%%
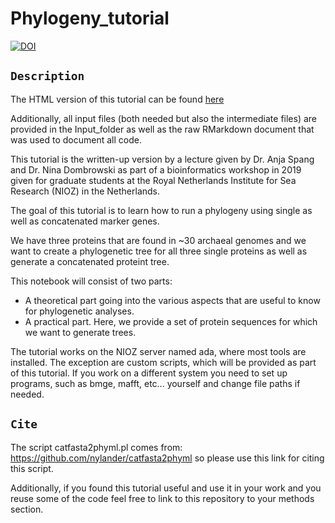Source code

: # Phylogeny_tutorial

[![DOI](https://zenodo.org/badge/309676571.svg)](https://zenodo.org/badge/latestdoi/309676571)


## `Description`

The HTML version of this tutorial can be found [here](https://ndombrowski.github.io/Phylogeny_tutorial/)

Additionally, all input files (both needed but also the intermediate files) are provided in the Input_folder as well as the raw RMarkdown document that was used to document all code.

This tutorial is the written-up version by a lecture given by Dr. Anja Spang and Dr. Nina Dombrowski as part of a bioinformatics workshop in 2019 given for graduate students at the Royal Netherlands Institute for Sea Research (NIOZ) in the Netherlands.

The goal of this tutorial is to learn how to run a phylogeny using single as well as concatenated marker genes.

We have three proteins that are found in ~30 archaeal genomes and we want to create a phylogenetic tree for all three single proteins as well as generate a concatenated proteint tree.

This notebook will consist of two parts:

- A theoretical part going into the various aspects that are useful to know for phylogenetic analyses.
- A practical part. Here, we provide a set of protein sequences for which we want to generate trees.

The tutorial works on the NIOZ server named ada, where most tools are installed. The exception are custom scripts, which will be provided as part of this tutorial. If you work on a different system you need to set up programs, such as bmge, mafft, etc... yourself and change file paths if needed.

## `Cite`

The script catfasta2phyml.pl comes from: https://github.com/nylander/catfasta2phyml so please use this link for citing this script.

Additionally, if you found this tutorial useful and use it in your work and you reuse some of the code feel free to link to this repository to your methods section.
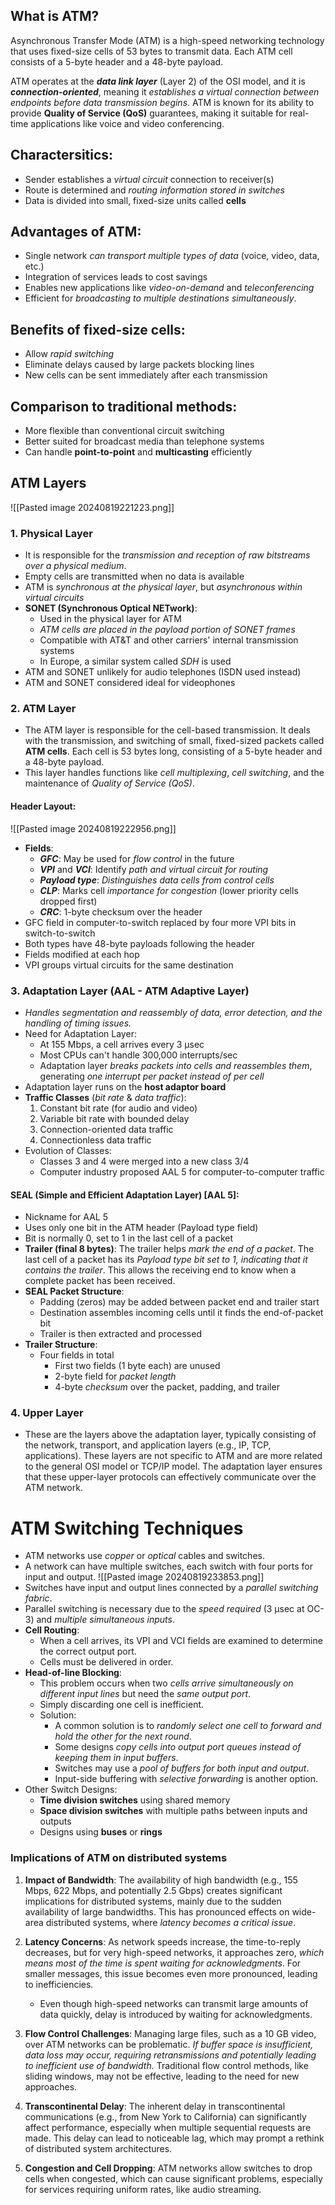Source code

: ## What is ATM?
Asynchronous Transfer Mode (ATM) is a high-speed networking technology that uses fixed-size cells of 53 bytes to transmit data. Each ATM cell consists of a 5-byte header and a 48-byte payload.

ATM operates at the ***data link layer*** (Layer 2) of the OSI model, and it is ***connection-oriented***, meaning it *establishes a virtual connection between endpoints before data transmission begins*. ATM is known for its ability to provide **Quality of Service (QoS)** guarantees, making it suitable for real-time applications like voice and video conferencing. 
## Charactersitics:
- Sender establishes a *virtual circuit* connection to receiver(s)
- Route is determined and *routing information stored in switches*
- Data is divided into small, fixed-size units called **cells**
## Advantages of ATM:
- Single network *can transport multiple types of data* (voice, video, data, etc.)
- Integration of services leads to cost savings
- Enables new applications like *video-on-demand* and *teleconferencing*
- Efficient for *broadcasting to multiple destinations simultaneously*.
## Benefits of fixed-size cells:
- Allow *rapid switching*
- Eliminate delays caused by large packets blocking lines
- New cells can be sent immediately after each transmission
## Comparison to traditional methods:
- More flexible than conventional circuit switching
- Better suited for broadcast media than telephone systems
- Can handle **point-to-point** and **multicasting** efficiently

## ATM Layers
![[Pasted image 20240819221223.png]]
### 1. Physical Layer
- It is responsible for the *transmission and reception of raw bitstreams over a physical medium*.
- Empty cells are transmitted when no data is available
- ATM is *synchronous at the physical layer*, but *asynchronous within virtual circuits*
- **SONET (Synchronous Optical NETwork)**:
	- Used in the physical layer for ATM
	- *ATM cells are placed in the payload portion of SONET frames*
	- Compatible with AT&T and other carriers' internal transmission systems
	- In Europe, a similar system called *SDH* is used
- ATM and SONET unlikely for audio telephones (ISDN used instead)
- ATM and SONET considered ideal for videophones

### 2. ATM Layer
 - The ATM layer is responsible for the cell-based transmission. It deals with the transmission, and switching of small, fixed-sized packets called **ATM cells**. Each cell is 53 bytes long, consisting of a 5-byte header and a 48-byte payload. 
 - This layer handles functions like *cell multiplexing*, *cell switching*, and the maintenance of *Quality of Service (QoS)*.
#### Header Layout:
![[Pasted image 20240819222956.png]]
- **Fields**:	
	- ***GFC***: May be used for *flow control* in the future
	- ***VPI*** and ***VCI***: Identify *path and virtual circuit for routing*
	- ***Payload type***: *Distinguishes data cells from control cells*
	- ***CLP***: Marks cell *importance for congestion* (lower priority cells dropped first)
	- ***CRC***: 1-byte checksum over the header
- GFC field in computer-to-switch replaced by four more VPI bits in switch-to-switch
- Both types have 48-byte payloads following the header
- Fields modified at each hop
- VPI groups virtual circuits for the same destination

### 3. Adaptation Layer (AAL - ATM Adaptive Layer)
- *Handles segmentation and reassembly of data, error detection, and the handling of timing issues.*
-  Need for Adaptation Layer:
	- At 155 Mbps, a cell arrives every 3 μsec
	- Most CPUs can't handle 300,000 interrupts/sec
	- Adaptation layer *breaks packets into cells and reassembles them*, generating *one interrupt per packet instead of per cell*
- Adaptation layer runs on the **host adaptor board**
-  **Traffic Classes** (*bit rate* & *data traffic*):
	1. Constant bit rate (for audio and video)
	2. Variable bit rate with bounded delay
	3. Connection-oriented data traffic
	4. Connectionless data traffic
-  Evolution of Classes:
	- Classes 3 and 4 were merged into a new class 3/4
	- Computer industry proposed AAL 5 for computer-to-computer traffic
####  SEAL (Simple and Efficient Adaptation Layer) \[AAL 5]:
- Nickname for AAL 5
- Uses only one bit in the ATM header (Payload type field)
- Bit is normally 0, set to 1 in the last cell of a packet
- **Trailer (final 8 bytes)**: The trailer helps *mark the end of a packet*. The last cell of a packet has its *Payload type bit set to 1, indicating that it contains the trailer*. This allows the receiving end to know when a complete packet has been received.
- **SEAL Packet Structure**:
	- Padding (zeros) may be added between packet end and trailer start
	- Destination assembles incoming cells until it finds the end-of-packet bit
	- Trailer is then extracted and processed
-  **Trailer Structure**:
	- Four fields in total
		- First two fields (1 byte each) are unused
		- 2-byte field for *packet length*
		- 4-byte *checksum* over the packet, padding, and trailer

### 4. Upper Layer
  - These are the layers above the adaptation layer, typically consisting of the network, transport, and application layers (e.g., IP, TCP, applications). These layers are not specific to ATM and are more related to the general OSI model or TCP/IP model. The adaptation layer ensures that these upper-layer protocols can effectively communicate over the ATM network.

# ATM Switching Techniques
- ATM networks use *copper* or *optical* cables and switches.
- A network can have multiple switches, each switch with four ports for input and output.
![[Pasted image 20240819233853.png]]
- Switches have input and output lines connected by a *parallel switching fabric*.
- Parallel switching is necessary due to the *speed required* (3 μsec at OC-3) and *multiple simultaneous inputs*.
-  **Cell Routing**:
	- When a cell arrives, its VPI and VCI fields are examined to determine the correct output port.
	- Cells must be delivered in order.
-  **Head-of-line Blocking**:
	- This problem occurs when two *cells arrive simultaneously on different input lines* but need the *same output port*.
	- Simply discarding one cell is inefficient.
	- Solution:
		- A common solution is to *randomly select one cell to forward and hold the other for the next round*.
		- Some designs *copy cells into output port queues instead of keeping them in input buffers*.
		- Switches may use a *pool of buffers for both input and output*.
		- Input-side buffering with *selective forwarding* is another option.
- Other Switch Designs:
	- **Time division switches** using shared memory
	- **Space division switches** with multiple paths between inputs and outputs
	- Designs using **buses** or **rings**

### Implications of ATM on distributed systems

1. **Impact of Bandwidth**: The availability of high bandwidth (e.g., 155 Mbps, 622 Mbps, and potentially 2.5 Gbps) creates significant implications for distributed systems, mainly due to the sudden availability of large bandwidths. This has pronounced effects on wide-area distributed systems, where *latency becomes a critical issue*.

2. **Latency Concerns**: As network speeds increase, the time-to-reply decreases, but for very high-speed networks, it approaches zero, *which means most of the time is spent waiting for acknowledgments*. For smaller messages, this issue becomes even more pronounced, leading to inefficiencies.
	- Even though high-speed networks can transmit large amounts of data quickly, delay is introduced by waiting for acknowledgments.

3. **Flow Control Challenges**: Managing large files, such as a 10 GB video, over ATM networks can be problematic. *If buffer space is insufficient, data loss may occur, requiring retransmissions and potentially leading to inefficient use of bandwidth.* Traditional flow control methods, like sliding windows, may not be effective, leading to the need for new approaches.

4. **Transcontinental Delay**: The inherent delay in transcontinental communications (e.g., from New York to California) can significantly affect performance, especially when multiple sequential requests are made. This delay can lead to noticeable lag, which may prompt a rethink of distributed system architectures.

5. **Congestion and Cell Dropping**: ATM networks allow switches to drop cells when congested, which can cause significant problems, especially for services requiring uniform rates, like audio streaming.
%%
_What you have to do_
In the listing above, find the line with "- Destination assembles" and the line with "# ATM Switching Techniques"; set down exactly those two lines and every line between them, nothing more.

_Output below_
	- Destination assembles incoming cells until it finds the end-of-packet bit
	- Trailer is then extracted and processed
-  **Trailer Structure**:
	- Four fields in total
		- First two fields (1 byte each) are unused
		- 2-byte field for *packet length*
		- 4-byte *checksum* over the packet, padding, and trailer

### 4. Upper Layer
  - These are the layers above the adaptation layer, typically consisting of the network, transport, and application layers (e.g., IP, TCP, applications). These layers are not specific to ATM and are more related to the general OSI model or TCP/IP model. The adaptation layer ensures that these upper-layer protocols can effectively communicate over the ATM network.

# ATM Switching Techniques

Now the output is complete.